Cet audit s'ajoute à Cartographie des écarts de capacités promue par le gouvernement L’objectif est d’identifier les zones de réelle marge de raccordement, tant sur le réseau de transport de Red Eléctrica que sur les réseaux de distribution gérés par les grandes entreprises d’électricité. Ces deux outils sont étroitement liés au débat qui s’est ouvert après la panne de courant : le système peut-il absorber toute la nouvelle puissance qui souhaite se raccorder et, le cas échéant, à quelles conditions ce raccordement doit-il se faire afin d’éviter d’accroître les risques d’instabilité ?
Réactions des entreprises, confiance du marché et prochaines étapes
La coupure d'électricité n'a pas seulement eu un impact réglementaire et politique ; elle a également provoqué… changement d'attitude parmi les entreprises connectées au réseauDes rapports comme celui de Grant Thornton indiquent qu'environ 86 % des entreprises espagnoles de taille moyenne Ils ont renforcé leurs protocoles internes de continuité d'activité et de gestion des pannes. Seule une minorité considère cet événement comme un incident isolé ne nécessitant aucune modification.
Sur le plan financier, les dirigeants d'Endesa et d'Iberdrola soulignent que stabilité réglementaire et clarté des responsabilités Ils seront essentiels pour maintenir le rythme des investissements dans les réseaux et la production d'électricité. Tous deux ont publiquement défendu la nécessité d'adapter avec souplesse le Plan national intégré énergie-climat aux réalités quotidiennes du système, non pas en remettant en cause ses objectifs, mais plutôt sa mise en œuvre.
Le secteur, les institutions et les opérateurs européens s'accordent sur la nécessité d'exiger des protocoles de fonctionnement plus robustes pour les systèmes à haute capacité d'énergie renouvelableavec une plus grande importance accordée au contrôle dynamique de la tension, à la réponse rapide aux oscillations et au dimensionnement approprié de la puissance synchrone disponible à tout moment. Dans ce contexte, le fonctionnement amélioré actuellement en vigueur en Espagne est considéré à la fois comme un patch d'urgence comme un aperçu de ce qui pourrait devenir la future norme opérationnelle.
Au sein du Parlement, la commission sénatoriale poursuit ses auditions auprès des dirigeants, des autorités de régulation et des experts, dans l'attente de la finalisation de divers rapports nationaux et européens qui devraient clarifier définitivement les événements du 28 avril.

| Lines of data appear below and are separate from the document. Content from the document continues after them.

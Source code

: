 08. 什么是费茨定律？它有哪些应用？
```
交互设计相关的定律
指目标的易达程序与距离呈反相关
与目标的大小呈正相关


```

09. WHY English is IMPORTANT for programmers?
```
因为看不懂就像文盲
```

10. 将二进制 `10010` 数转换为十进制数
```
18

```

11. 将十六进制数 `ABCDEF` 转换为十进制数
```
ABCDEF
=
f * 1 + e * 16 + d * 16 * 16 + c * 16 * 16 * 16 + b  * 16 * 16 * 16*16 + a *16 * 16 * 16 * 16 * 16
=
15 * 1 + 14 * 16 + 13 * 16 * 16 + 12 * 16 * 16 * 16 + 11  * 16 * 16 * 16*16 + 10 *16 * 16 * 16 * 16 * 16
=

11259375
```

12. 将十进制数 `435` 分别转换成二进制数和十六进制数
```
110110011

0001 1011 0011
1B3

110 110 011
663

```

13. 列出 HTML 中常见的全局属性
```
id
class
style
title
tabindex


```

Leurs conclusions auront des répercussions… comment les responsabilités sont réparties, dans le cadre d'une éventuelle révision des codes techniques et de modifications potentielles de la gouvernance du réseau.
La bataille autour du récit du « réseau électrique de la panne de courant » se résume essentiellement à les tensions d'un système électrique en transition vers les énergies renouvelables à grande vitesse Tout en essayant de ne pas perdre en sécurité ni en compétitivité : d'un côté, un opérateur qui défend ses actions et exige davantage d'investissements ; de l'autre, des compagnies d'électricité qui réclament des règles claires, une meilleure synchronisation des systèmes de secours et une répartition équitable des coûts ; et au milieu, des entreprises et des ménages qui observent avec inquiétude le risque de nouvelles coupures de courant et l'impact de cette lutte sur leur facture d'électricité.